● **Aim of the task**: All of the data is to be repeated verbatim.
↓
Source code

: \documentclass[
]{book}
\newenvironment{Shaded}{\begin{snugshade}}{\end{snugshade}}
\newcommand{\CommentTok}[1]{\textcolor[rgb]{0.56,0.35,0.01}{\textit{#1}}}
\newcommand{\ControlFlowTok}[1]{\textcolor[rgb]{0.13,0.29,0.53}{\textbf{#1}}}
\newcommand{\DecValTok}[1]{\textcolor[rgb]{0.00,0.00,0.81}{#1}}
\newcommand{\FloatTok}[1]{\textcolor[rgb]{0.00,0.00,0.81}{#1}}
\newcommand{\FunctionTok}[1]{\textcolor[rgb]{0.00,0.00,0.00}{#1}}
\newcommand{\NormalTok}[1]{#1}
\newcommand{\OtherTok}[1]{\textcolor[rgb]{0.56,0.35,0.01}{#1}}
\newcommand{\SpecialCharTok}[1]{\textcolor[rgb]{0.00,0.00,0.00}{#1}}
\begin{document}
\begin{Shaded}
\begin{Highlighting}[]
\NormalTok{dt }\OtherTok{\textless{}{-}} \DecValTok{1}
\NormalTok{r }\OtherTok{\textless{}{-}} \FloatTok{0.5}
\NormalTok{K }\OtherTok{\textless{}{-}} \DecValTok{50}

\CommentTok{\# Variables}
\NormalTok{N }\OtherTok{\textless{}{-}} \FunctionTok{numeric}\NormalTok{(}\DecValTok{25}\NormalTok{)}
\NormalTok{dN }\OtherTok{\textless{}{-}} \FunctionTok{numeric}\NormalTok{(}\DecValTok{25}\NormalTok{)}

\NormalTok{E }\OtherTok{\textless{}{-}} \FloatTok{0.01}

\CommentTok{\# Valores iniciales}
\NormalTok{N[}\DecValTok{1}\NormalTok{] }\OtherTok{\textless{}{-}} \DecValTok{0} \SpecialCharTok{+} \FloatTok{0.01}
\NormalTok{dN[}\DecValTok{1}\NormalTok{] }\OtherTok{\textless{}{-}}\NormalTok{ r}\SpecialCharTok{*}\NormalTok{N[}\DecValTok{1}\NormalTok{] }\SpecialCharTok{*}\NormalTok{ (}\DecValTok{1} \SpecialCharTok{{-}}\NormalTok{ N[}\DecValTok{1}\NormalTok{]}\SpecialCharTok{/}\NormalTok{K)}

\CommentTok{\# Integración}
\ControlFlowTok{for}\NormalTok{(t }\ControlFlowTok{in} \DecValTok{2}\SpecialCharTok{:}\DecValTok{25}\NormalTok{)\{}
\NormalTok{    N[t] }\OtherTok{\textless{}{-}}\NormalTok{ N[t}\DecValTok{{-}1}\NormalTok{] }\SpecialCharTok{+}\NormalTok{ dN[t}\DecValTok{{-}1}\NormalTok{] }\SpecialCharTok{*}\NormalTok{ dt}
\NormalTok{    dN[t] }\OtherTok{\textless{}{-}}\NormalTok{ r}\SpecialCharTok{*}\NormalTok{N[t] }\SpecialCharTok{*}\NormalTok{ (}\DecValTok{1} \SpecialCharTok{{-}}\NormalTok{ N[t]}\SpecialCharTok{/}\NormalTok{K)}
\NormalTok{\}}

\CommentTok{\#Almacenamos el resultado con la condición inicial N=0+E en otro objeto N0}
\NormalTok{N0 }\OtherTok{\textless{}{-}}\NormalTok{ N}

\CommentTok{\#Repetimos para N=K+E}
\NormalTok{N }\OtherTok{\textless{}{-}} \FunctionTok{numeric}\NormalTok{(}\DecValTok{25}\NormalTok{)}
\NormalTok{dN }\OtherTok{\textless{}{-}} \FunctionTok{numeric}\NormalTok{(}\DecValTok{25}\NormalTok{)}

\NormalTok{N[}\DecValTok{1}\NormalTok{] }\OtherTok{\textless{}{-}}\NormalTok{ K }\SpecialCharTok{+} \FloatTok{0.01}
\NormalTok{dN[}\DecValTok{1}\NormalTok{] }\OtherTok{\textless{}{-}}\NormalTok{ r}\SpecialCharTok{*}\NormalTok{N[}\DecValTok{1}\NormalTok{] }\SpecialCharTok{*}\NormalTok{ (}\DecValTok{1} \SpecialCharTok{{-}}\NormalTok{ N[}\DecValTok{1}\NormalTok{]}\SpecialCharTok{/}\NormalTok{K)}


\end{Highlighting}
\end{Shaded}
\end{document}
↑
● **Reply**:
Source code

: \documentclass[
]{book}
\newenvironment{Shaded}{\begin{snugshade}}{\end{snugshade}}
\newcommand{\CommentTok}[1]{\textcolor[rgb]{0.56,0.35,0.01}{\textit{#1}}}
\newcommand{\ControlFlowTok}[1]{\textcolor[rgb]{0.13,0.29,0.53}{\textbf{#1}}}
\newcommand{\DecValTok}[1]{\textcolor[rgb]{0.00,0.00,0.81}{#1}}
\newcommand{\FloatTok}[1]{\textcolor[rgb]{0.00,0.00,0.81}{#1}}
\newcommand{\FunctionTok}[1]{\textcolor[rgb]{0.00,0.00,0.00}{#1}}
\newcommand{\NormalTok}[1]{#1}
\newcommand{\OtherTok}[1]{\textcolor[rgb]{0.56,0.35,0.01}{#1}}
\newcommand{\SpecialCharTok}[1]{\textcolor[rgb]{0.00,0.00,0.00}{#1}}
\begin{document}
\begin{Shaded}
\begin{Highlighting}[]
\NormalTok{dt }\OtherTok{\textless{}{-}} \DecValTok{1}
\NormalTok{r }\OtherTok{\textless{}{-}} \FloatTok{0.5}
\NormalTok{K }\OtherTok{\textless{}{-}} \DecValTok{50}

\CommentTok{\# Variables}
\NormalTok{N }\OtherTok{\textless{}{-}} \FunctionTok{numeric}\NormalTok{(}\DecValTok{25}\NormalTok{)}
\NormalTok{dN }\OtherTok{\textless{}{-}} \FunctionTok{numeric}\NormalTok{(}\DecValTok{25}\NormalTok{)}

\NormalTok{E }\OtherTok{\textless{}{-}} \FloatTok{0.01}

\CommentTok{\# Valores iniciales}
\NormalTok{N[}\DecValTok{1}\NormalTok{] }\OtherTok{\textless{}{-}} \DecValTok{0} \SpecialCharTok{+} \FloatTok{0.01}
\NormalTok{dN[}\DecValTok{1}\NormalTok{] }\OtherTok{\textless{}{-}}\NormalTok{ r}\SpecialCharTok{*}\NormalTok{N[}\DecValTok{1}\NormalTok{] }\SpecialCharTok{*}\NormalTok{ (}\DecValTok{1} \SpecialCharTok{{-}}\NormalTok{ N[}\DecValTok{1}\NormalTok{]}\SpecialCharTok{/}\NormalTok{K)}

\CommentTok{\# Integración}
\ControlFlowTok{for}\NormalTok{(t }\ControlFlowTok{in} \DecValTok{2}\SpecialCharTok{:}\DecValTok{25}\NormalTok{)\{}
\NormalTok{    N[t] }\OtherTok{\textless{}{-}}\NormalTok{ N[t}\DecValTok{{-}1}\NormalTok{] }\SpecialCharTok{+}\NormalTok{ dN[t}\DecValTok{{-}1}\NormalTok{] }\SpecialCharTok{*}\NormalTok{ dt}
\NormalTok{    dN[t] }\OtherTok{\textless{}{-}}\NormalTok{ r}\SpecialCharTok{*}\NormalTok{N[t] }\SpecialCharTok{*}\NormalTok{ (}\DecValTok{1} \SpecialCharTok{{-}}\NormalTok{ N[t]}\SpecialCharTok{/}\NormalTok{K)}
\NormalTok{\}}

\CommentTok{\#Almacenamos el resultado con la condición inicial N=0+E en otro objeto N0}
\NormalTok{N0 }\OtherTok{\textless{}{-}}\NormalTok{ N}

\CommentTok{\#Repetimos para N=K+E}
\NormalTok{N }\OtherTok{\textless{}{-}} \FunctionTok{numeric}\NormalTok{(}\DecValTok{25}\NormalTok{)}
\NormalTok{dN }\OtherTok{\textless{}{-}} \FunctionTok{numeric}\NormalTok{(}\DecValTok{25}\NormalTok{)}

\NormalTok{N[}\DecValTok{1}\NormalTok{] }\OtherTok{\textless{}{-}}\NormalTok{ K }\SpecialCharTok{+} \FloatTok{0.01}
\NormalTok{dN[}\DecValTok{1}\NormalTok{] }\OtherTok{\textless{}{-}}\NormalTok{ r}\SpecialCharTok{*}\NormalTok{N[}\DecValTok{1}\NormalTok{] }\SpecialCharTok{*}\NormalTok{ (}\DecValTok{1} \SpecialCharTok{{-}}\NormalTok{ N[}\DecValTok{1}\NormalTok{]}\SpecialCharTok{/}\NormalTok{K)}


\end{Highlighting}
\end{Shaded}
\end{document}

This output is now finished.